Resurrección
Resurrección «¿Cómo me libraré de él sin ofenderle?», pensaba Nejliúdov mientras miraba su rostro reluciente y sanguíneo, de tiesos bigotes, y escuchaba su alegre charla sobre dónde daban bien de comer y el enorgullecimiento de cómo había arreglado las cosas de la tutela.
—Bueno ¿dónde vamos a comer?
—No tengo tiempo —dijo Nejliúdov, mirando el reloj.
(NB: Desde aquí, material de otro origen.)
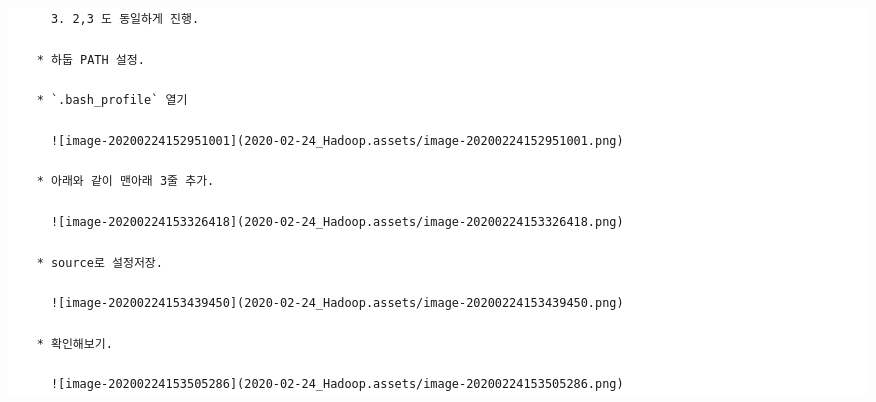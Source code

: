           3. 2,3 도 동일하게 진행.
      
        * 하둡 PATH 설정.
        
        * `.bash_profile` 열기
        
          ![image-20200224152951001](2020-02-24_Hadoop.assets/image-20200224152951001.png)
        
        * 아래와 같이 맨아래 3줄 추가.
        
          ![image-20200224153326418](2020-02-24_Hadoop.assets/image-20200224153326418.png)
          
        * source로 설정저장.
        
          ![image-20200224153439450](2020-02-24_Hadoop.assets/image-20200224153439450.png)
        
        * 확인해보기.
        
          ![image-20200224153505286](2020-02-24_Hadoop.assets/image-20200224153505286.png)
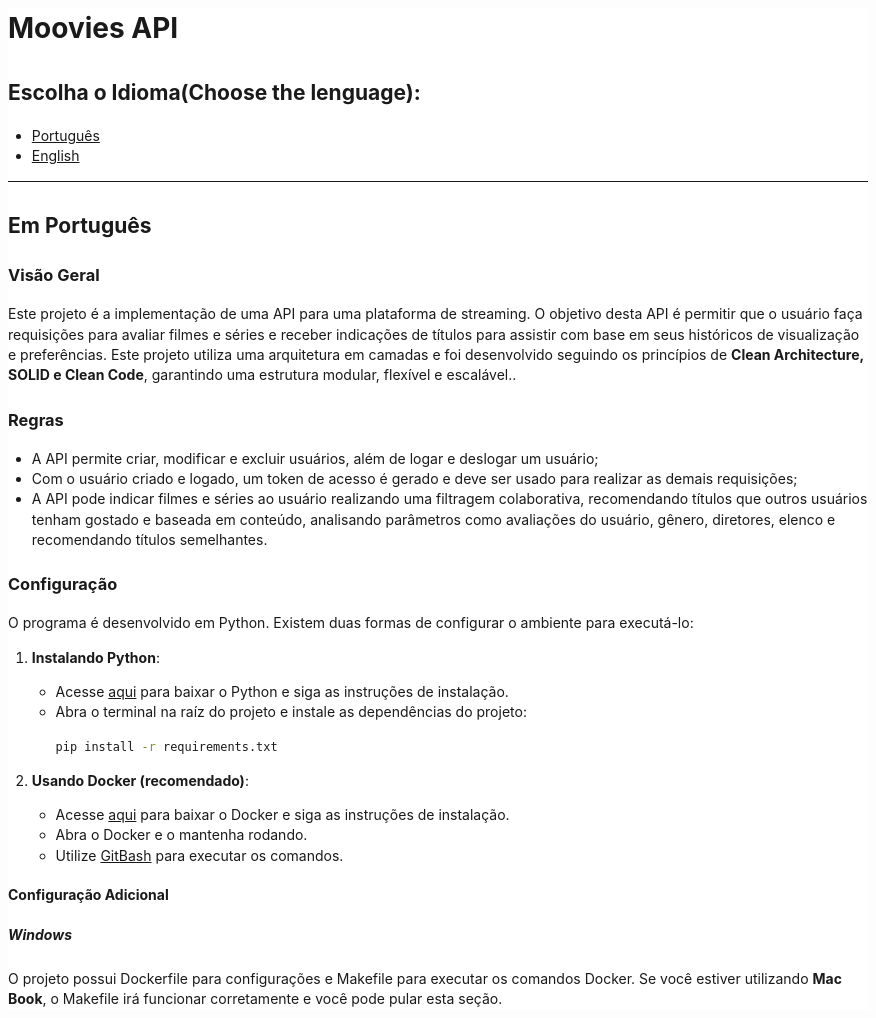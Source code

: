 # Moovies API

## Escolha o Idioma(Choose the lenguage):

- [Português](#em-português)
- [English](#in-english)

---

## Em Português

### Visão Geral

Este projeto é a implementação de uma API para uma plataforma de streaming.
O objetivo desta API é permitir que o usuário faça requisições para avaliar filmes e séries e receber indicações de títulos para assistir com base em seus históricos de visualização e preferências.
Este projeto utiliza uma arquitetura em camadas e foi desenvolvido seguindo os princípios de **Clean Architecture, SOLID e Clean Code**, garantindo uma estrutura modular, flexível e escalável..

### Regras

- A API permite criar, modificar e excluir usuários, além de logar e deslogar um usuário;
- Com o usuário criado e logado, um token de acesso é gerado e deve ser usado para realizar as demais requisições;
- A API pode indicar filmes e séries ao usuário realizando uma filtragem colaborativa, recomendando títulos que outros usuários tenham gostado e baseada em conteúdo, analisando parâmetros como avaliações do usuário, gênero, diretores, elenco e recomendando títulos semelhantes. 

### Configuração

O programa é desenvolvido em Python. Existem duas formas de configurar o ambiente para executá-lo:

1. **Instalando Python**:
    - Acesse [aqui](https://www.python.org/downloads/) para baixar o Python e siga as instruções de instalação.
    - Abra o terminal na raíz do projeto e instale as dependências do projeto:
        ```bash
        pip install -r requirements.txt
        ```

2. **Usando Docker (recomendado)**:
    - Acesse [aqui](https://www.docker.com/products/docker-desktop/) para baixar o Docker e siga as instruções de instalação.
    - Abra o Docker e o mantenha rodando.
    - Utilize [GitBash](https://git-scm.com/downloads) para executar os comandos.

#### Configuração Adicional

##### Windows
O projeto possui Dockerfile para configurações e Makefile para executar os comandos Docker. Se você estiver utilizando **Mac Book**, o Makefile irá funcionar corretamente e você pode pular esta seção.
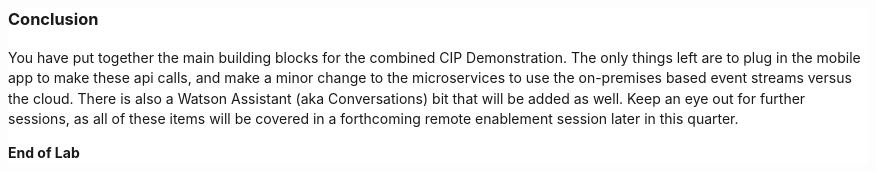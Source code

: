 ### Conclusion
You have put together the main building blocks for the combined CIP Demonstration.  The only things left are to plug in the mobile app to make these api calls, and make a minor change to the microservices to use the on-premises based event streams versus the cloud.  There is also a Watson Assistant (aka Conversations) bit that will be added as well. Keep an eye out for further sessions, as all of these items will be covered in a forthcoming remote enablement session later in this quarter. 

 
**End of Lab**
—Entonces, verás. Esta noche hay carreras, ¿vas a ir?
—No, no iré.
—Ven. No tengo caballos propios. Pero apuesto por los caballos de Grishin. ¿Recuerdas? Tiene una buena cuadra. Entonces, ven. Cenaremos juntos.
—No puedo ir a cenar —respondió sonriendo Nejliúdov.
—¿Y eso, por qué? ¿Dónde vas ahora? Si quieres, te llevo.
—Voy a casa del abogado. Vive a la vuelta —respondió Nejliúdov.
—Sí, parece que haces algo en la prisión. ¿Te has convertido en intermediario de los presos? Me lo dijeron los Korchaguin —dijo Shembok riéndose—. Ya se han marchado. ¿De qué se trata? Cuéntame.
—Sí, sí, todo es verdad —contestó Nejliúdov—. ¿Qué quieres que te cuente en la calle?